- Data for review
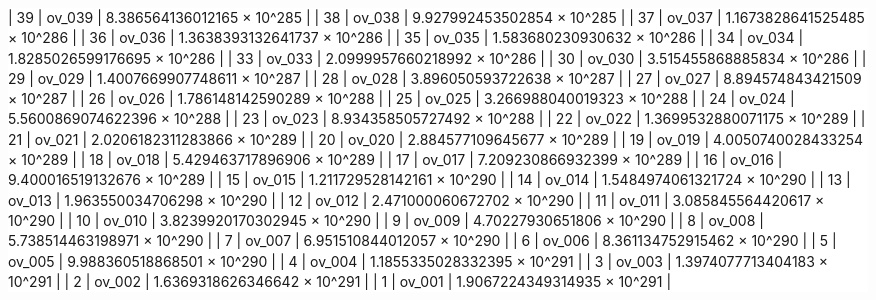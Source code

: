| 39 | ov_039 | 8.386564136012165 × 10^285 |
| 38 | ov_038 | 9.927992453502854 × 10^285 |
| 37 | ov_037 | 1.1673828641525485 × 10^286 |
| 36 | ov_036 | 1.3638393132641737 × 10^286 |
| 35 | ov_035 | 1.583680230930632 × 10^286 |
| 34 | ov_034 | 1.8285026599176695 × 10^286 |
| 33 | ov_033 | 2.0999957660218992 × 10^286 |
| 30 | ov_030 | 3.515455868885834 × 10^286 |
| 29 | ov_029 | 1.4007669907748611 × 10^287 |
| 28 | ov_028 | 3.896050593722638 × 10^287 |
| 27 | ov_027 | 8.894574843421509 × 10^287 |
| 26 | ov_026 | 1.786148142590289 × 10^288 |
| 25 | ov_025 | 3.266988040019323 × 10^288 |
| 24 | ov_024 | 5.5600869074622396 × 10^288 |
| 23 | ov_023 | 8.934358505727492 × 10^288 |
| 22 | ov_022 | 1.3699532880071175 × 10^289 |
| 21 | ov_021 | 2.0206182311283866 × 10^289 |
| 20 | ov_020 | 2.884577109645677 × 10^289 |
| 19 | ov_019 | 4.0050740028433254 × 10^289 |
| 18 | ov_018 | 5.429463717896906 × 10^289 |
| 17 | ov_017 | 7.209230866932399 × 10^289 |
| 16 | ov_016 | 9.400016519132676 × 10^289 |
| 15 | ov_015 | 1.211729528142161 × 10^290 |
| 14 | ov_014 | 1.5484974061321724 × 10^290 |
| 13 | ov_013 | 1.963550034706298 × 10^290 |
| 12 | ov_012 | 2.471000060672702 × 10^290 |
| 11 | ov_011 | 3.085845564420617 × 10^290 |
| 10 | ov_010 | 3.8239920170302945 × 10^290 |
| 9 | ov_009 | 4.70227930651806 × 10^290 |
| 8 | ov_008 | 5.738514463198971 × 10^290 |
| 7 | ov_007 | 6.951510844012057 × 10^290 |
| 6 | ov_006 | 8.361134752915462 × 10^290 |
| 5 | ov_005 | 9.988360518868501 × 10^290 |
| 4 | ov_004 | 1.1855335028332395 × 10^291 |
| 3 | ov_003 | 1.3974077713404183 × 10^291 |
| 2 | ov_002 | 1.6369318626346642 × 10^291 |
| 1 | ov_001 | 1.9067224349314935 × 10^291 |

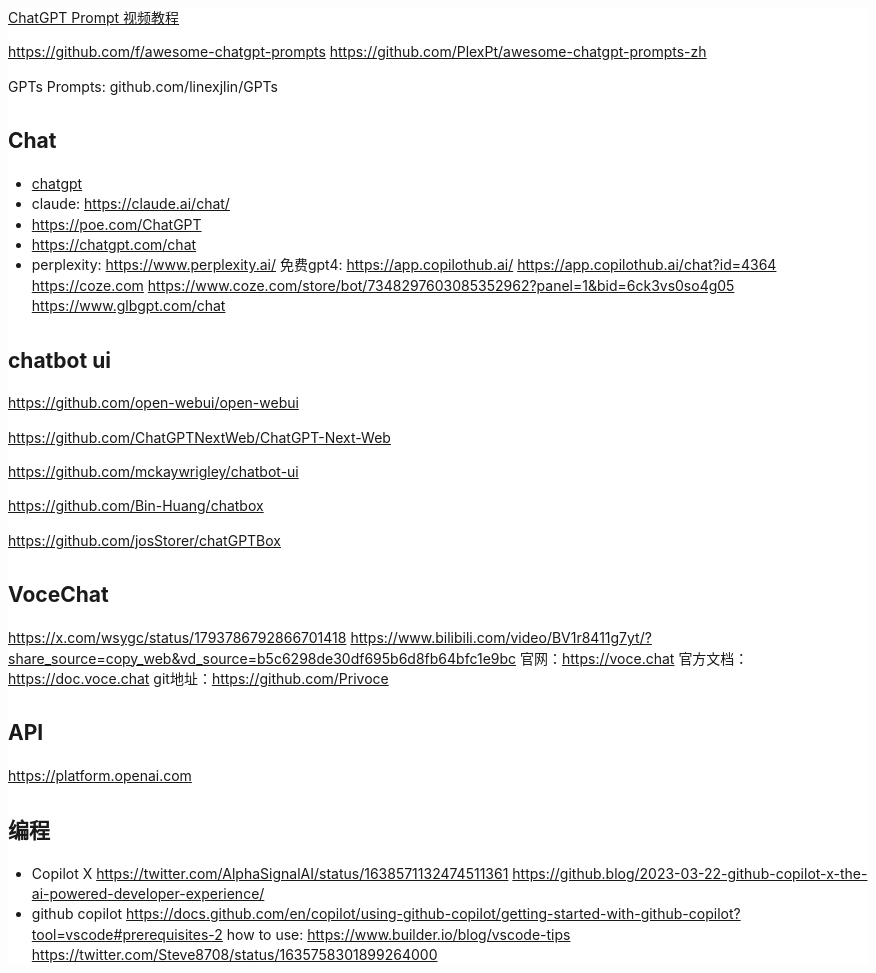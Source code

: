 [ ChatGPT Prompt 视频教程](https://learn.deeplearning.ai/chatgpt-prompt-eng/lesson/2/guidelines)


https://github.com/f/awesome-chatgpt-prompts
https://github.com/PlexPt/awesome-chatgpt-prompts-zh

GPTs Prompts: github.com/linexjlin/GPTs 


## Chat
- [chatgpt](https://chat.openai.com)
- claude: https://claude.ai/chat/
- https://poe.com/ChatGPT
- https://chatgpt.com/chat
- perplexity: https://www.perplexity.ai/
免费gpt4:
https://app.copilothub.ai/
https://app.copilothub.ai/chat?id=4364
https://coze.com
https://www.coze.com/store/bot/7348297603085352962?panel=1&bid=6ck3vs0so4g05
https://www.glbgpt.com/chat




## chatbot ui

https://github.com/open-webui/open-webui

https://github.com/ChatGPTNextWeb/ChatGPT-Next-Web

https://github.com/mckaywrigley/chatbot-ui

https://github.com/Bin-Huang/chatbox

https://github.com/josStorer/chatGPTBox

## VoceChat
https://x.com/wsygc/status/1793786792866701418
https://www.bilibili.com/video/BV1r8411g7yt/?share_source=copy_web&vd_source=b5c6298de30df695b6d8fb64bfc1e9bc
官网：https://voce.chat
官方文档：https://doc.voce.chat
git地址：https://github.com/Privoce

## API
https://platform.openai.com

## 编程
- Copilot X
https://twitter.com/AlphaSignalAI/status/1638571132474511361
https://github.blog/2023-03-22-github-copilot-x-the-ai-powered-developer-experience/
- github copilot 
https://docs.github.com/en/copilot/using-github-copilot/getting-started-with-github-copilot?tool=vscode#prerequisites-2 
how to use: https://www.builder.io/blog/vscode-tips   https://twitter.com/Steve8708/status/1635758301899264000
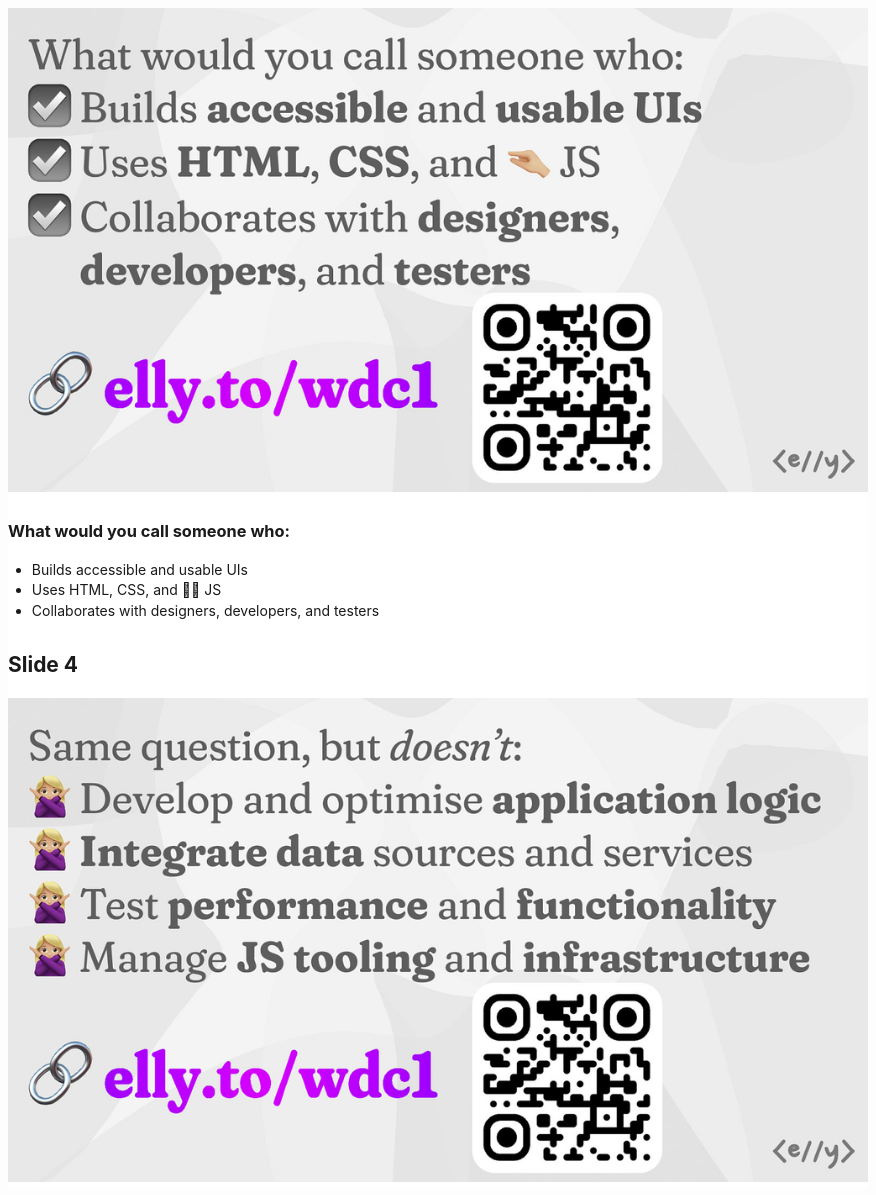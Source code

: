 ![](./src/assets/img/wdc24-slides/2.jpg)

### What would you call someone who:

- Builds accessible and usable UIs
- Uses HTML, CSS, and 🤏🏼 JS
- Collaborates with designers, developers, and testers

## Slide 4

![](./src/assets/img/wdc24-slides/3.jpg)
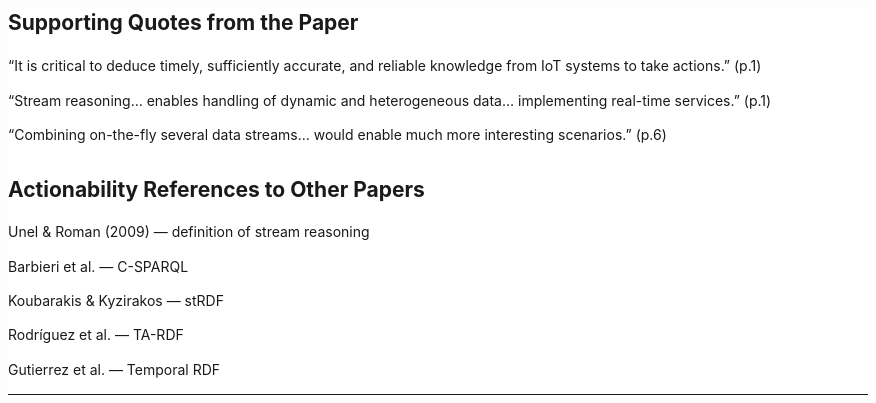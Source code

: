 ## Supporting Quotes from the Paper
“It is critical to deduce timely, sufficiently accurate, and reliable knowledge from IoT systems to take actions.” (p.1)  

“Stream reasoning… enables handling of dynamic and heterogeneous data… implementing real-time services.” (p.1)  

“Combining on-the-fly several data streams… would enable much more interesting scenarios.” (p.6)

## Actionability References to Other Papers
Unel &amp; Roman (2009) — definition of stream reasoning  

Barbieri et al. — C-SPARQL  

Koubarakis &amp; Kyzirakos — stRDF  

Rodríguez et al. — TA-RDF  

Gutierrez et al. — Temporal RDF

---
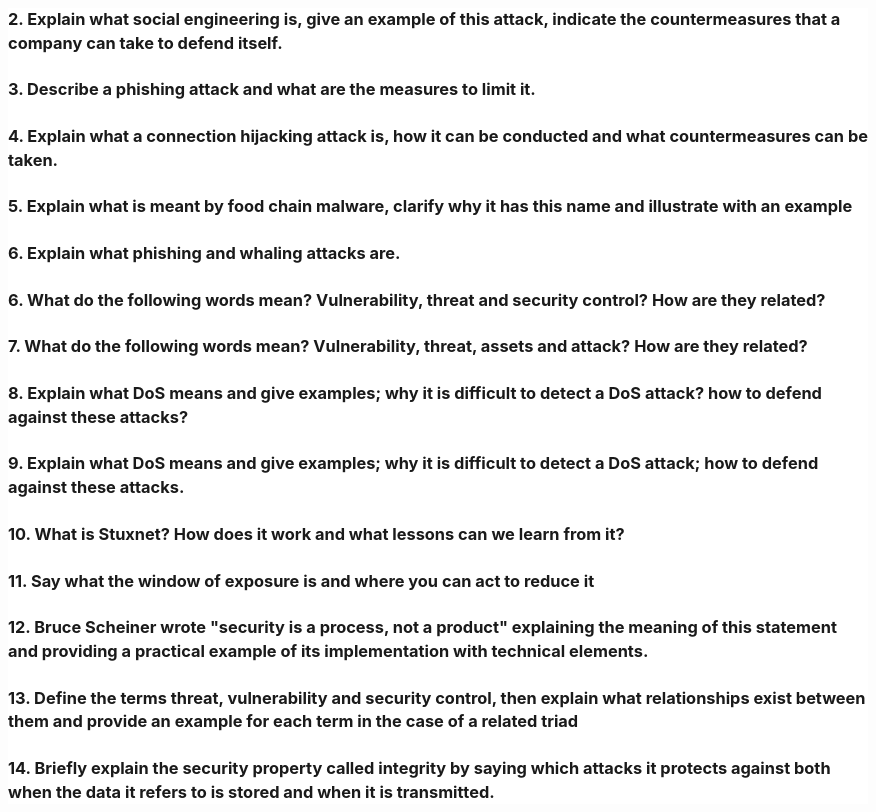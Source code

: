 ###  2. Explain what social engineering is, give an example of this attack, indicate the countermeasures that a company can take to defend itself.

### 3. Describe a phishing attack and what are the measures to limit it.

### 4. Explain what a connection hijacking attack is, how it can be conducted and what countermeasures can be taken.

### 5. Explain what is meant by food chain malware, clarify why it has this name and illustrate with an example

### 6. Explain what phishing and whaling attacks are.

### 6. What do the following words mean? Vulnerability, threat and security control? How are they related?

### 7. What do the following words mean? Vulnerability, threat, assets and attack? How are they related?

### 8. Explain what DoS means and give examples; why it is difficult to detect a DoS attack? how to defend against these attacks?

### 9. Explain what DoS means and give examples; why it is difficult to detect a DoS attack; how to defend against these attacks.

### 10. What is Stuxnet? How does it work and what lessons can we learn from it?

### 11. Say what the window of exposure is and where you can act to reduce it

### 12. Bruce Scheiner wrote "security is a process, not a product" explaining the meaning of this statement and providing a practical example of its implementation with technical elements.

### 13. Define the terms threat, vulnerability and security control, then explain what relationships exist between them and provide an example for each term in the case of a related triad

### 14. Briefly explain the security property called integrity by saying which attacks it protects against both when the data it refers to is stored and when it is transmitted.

- About this task
Whatever else the listing above holds, retype exactly only the lines from the one containing "[ ChatGPT Prompt" to the one containing "- [chatgpt](https://chat.openai.com)", both ends kept.

- Response to this exercise
: [ ChatGPT Prompt 视频教程](https://learn.deeplearning.ai/chatgpt-prompt-eng/lesson/2/guidelines)


https://github.com/f/awesome-chatgpt-prompts
https://github.com/PlexPt/awesome-chatgpt-prompts-zh

GPTs Prompts: github.com/linexjlin/GPTs 


## Chat
- [chatgpt](https://chat.openai.com)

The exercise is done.